**INSTRUCTIONS TO FOLLOW**
Copy, from the material below, every line in which the word "readObject" can be found.

=====

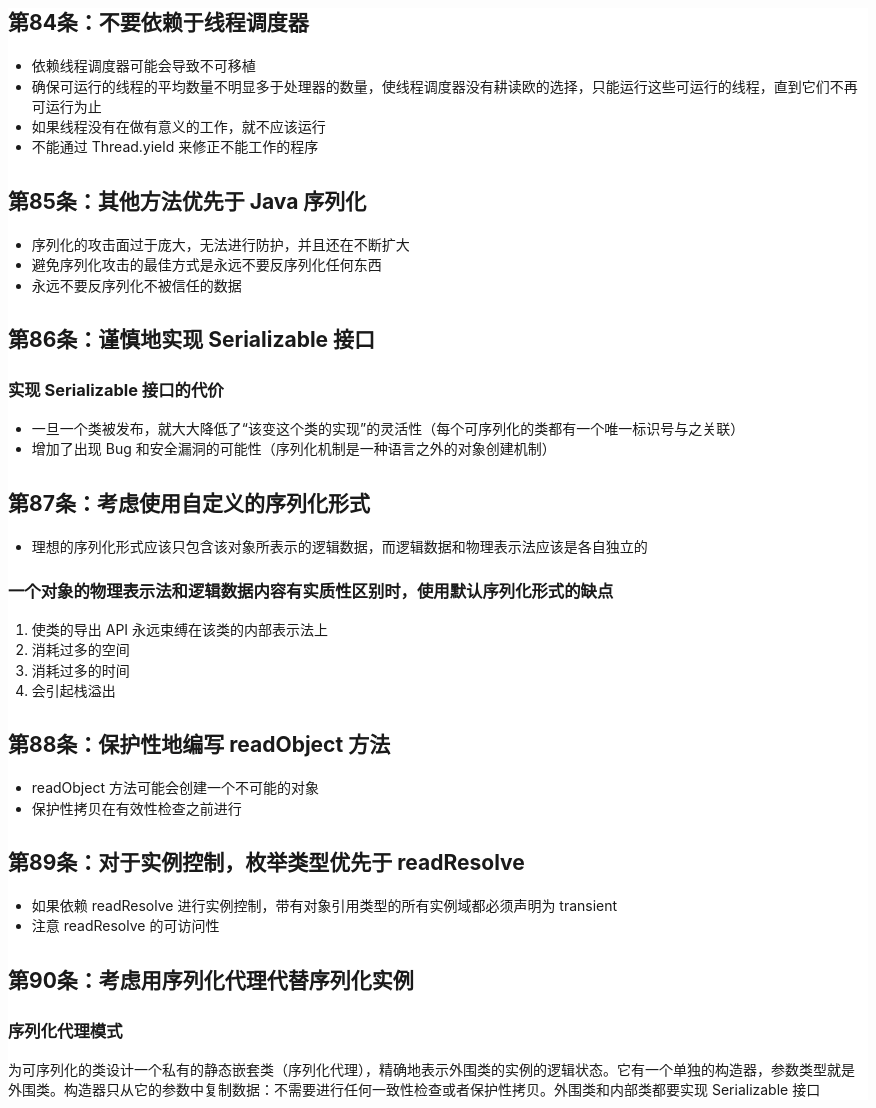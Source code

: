 ## 第84条：不要依赖于线程调度器
- 依赖线程调度器可能会导致不可移植
- 确保可运行的线程的平均数量不明显多于处理器的数量，使线程调度器没有耕读欧的选择，只能运行这些可运行的线程，直到它们不再可运行为止
- 如果线程没有在做有意义的工作，就不应该运行
- 不能通过 Thread.yield 来修正不能工作的程序
## 第85条：其他方法优先于 Java 序列化
- 序列化的攻击面过于庞大，无法进行防护，并且还在不断扩大
- 避免序列化攻击的最佳方式是永远不要反序列化任何东西
- 永远不要反序列化不被信任的数据
## 第86条：谨慎地实现 Serializable 接口
### 实现 Serializable 接口的代价
- 一旦一个类被发布，就大大降低了“该变这个类的实现”的灵活性（每个可序列化的类都有一个唯一标识号与之关联）
- 增加了出现 Bug 和安全漏洞的可能性（序列化机制是一种语言之外的对象创建机制）
## 第87条：考虑使用自定义的序列化形式
- 理想的序列化形式应该只包含该对象所表示的逻辑数据，而逻辑数据和物理表示法应该是各自独立的
### 一个对象的物理表示法和逻辑数据内容有实质性区别时，使用默认序列化形式的缺点
1. 使类的导出 API 永远束缚在该类的内部表示法上
2. 消耗过多的空间
3. 消耗过多的时间
4. 会引起栈溢出
## 第88条：保护性地编写 readObject 方法
- readObject 方法可能会创建一个不可能的对象
- 保护性拷贝在有效性检查之前进行
## 第89条：对于实例控制，枚举类型优先于 readResolve
- 如果依赖 readResolve 进行实例控制，带有对象引用类型的所有实例域都必须声明为 transient
- 注意 readResolve 的可访问性
## 第90条：考虑用序列化代理代替序列化实例
### 序列化代理模式
为可序列化的类设计一个私有的静态嵌套类（序列化代理），精确地表示外围类的实例的逻辑状态。它有一个单独的构造器，参数类型就是外围类。构造器只从它的参数中复制数据：不需要进行任何一致性检查或者保护性拷贝。外围类和内部类都要实现 Serializable 接口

=====

**SOLUTION FOR THIS PROBLEM**
## 第88条：保护性地编写 readObject 方法
- readObject 方法可能会创建一个不可能的对象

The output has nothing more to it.